If a blister is large, in a spot where it’s likely to rupture on its own (like the palm of your hand), or it has already broken, the approach changes. Many burn centers and emergency guidelines recommend draining or removing the dead skin from these blisters, since a partially torn blister can trap bacteria. If a blister pops on its own, gently clean the area with water, apply petroleum jelly, and cover it with a non-stick dressing. Don’t peel away the loose skin yourself unless it’s clearly dirty or ragged.
Managing Pain
Burns hurt, sometimes intensely. Over-the-counter ibuprofen (Advil, Motrin) is a good first choice because it reduces both pain and inflammation. Acetaminophen (Tylenol) is an alternative if you can’t take ibuprofen. Follow the dosing instructions on the package and take the first dose soon after the injury, since pain tends to peak in the first 24 to 48 hours.
Cool compresses placed over the bandage can also help during pain spikes. Avoid pressing anything frozen directly against the burn.
Watching for Infection
Burned skin has lost its protective barrier, so infection is the main risk during healing. Check the wound each time you change the dressing and look for these warning signs:
- Spreading redness around the edges of the burn, especially if it’s getting larger over time
- Yellow, white, or brown discharge that looks cloudy or thick (clear or slightly straw-colored fluid is normal)
- An unpleasant smell coming from the wound
- Increasing pain or swelling after the first couple of days, rather than gradual improvement
- Fever or chills
Any of these signs mean the burn needs professional evaluation. Infected burns can worsen quickly and may need prescription treatment.
How Long Healing Takes
According to the American Burn Association, first-degree burns heal in 3 to 5 days with no scarring. The skin may peel as it recovers, similar to a fading sunburn. Superficial second-degree burns (with blistering but a pink, moist wound bed underneath) typically heal in about two weeks. Deeper second-degree burns take longer and are more likely to scar.

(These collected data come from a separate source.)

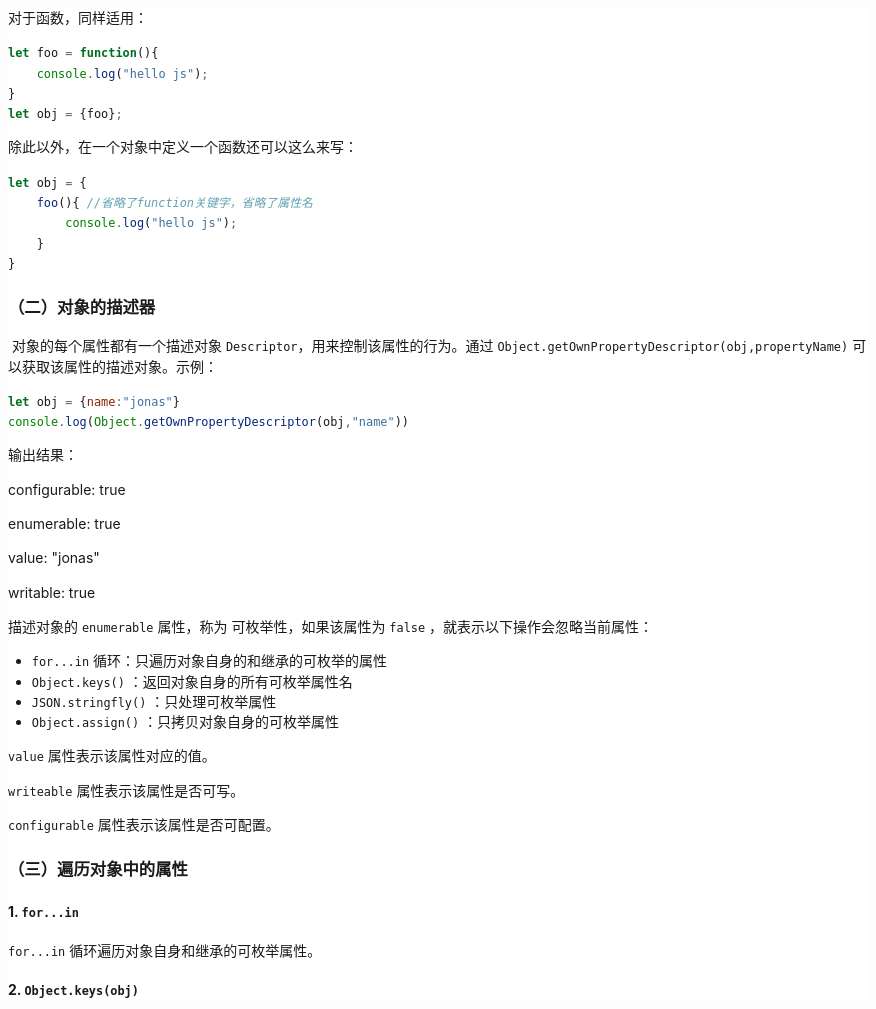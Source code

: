 对于函数，同样适用：

```js
let foo = function(){
    console.log("hello js");
}
let obj = {foo};
```

除此以外，在一个对象中定义一个函数还可以这么来写：

```js
let obj = {
    foo(){ //省略了function关键字，省略了属性名
        console.log("hello js");
    }
}
```

### （二）对象的描述器

​	对象的每个属性都有一个描述对象 `Descriptor`，用来控制该属性的行为。通过 `Object.getOwnPropertyDescriptor(obj,propertyName)` 可以获取该属性的描述对象。示例：

```js
let obj = {name:"jonas"}
console.log(Object.getOwnPropertyDescriptor(obj,"name"))
```

输出结果：

configurable: true

enumerable: true

value: "jonas"

writable: true

描述对象的 `enumerable` 属性，称为 可枚举性，如果该属性为 `false` ，就表示以下操作会忽略当前属性：

- `for...in` 循环：只遍历对象自身的和继承的可枚举的属性
- `Object.keys()` ：返回对象自身的所有可枚举属性名
- `JSON.stringfly()` ：只处理可枚举属性
- `Object.assign()` ：只拷贝对象自身的可枚举属性

`value` 属性表示该属性对应的值。

`writeable` 属性表示该属性是否可写。

`configurable` 属性表示该属性是否可配置。

### （三）遍历对象中的属性

#### 1. `for...in` 

`for...in` 循环遍历对象自身和继承的可枚举属性。

#### 2. `Object.keys(obj)`
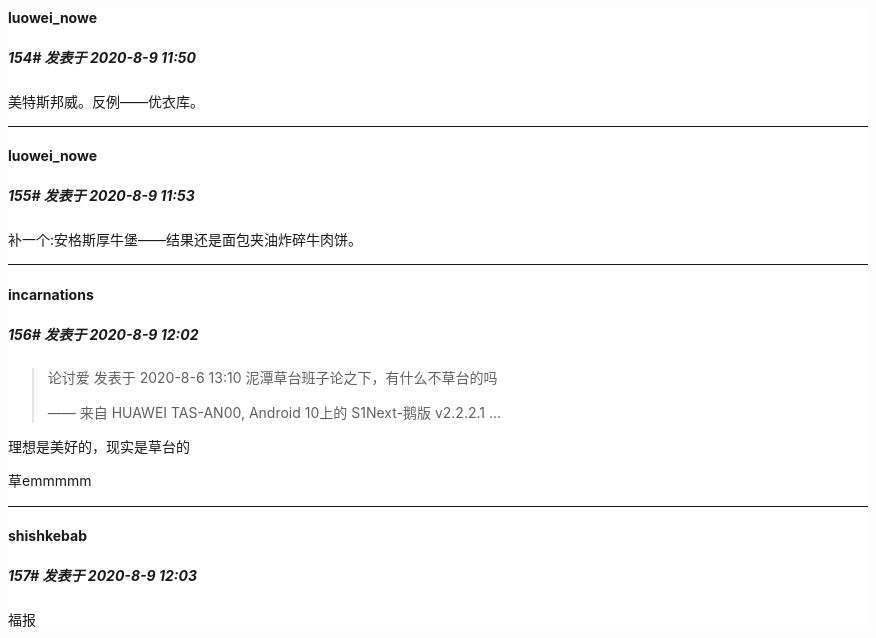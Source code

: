 ####  luowei_nowe  
##### 154#       发表于 2020-8-9 11:50


美特斯邦威。反例——优衣库。


-----

####  luowei_nowe  
##### 155#       发表于 2020-8-9 11:53


补一个:安格斯厚牛堡——结果还是面包夹油炸碎牛肉饼。


-----

####  incarnations  
##### 156#       发表于 2020-8-9 12:02


<blockquote>论讨爱 发表于 2020-8-6 13:10
泥潭草台班子论之下，有什么不草台的吗


—— 来自 HUAWEI TAS-AN00, Android 10上的 S1Next-鹅版 v2.2.2.1 ...</blockquote>
理想是美好的，现实是草台的


草emmmmm


-----

####  shishkebab  
##### 157#       发表于 2020-8-9 12:03


福报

A useful rule of thumb: if a burn heals within 14 days, significant scarring is unlikely. Burns that take longer than two weeks often benefit from professional wound care to minimize scarring. Once the skin has closed, keeping the new skin moisturized and protected from the sun for several months helps reduce visible scarring. New burn skin is especially sensitive to UV damage and can darken permanently with sun exposure.
Burns That Need Medical Attention
Not every burn belongs in the “treat it at home” category. Seek professional care for any burn that:
- Covers a large area. For adults, anything larger than 3 inches across (roughly the size of your palm) with blistering warrants a medical visit. For children under 10 and adults over 50, the threshold is lower.
- Is on the face, hands, feet, groin, or over a joint. These locations are prone to complications. Burns over joints can tighten the skin as they scar, restricting movement.
- Looks white, brown, or leathery. These are signs of a third-degree burn, which has destroyed the full thickness of the skin. Third-degree burns often don’t hurt at first because the nerve endings are damaged. They always require medical treatment.
- Was caused by chemicals, electricity, or an explosion. These injuries often cause deeper damage than what’s visible on the surface.
Tetanus and Burns
Burns are classified as “dirty wounds” by the CDC, which means they carry a risk of tetanus infection. If your last tetanus booster was 5 or more years ago, you likely need a new one after a significant burn. This is especially relevant for burns that break the skin or involve contact with soil, metal, or outdoor cooking surfaces. If you’re unsure when your last shot was, mention it when you see a healthcare provider.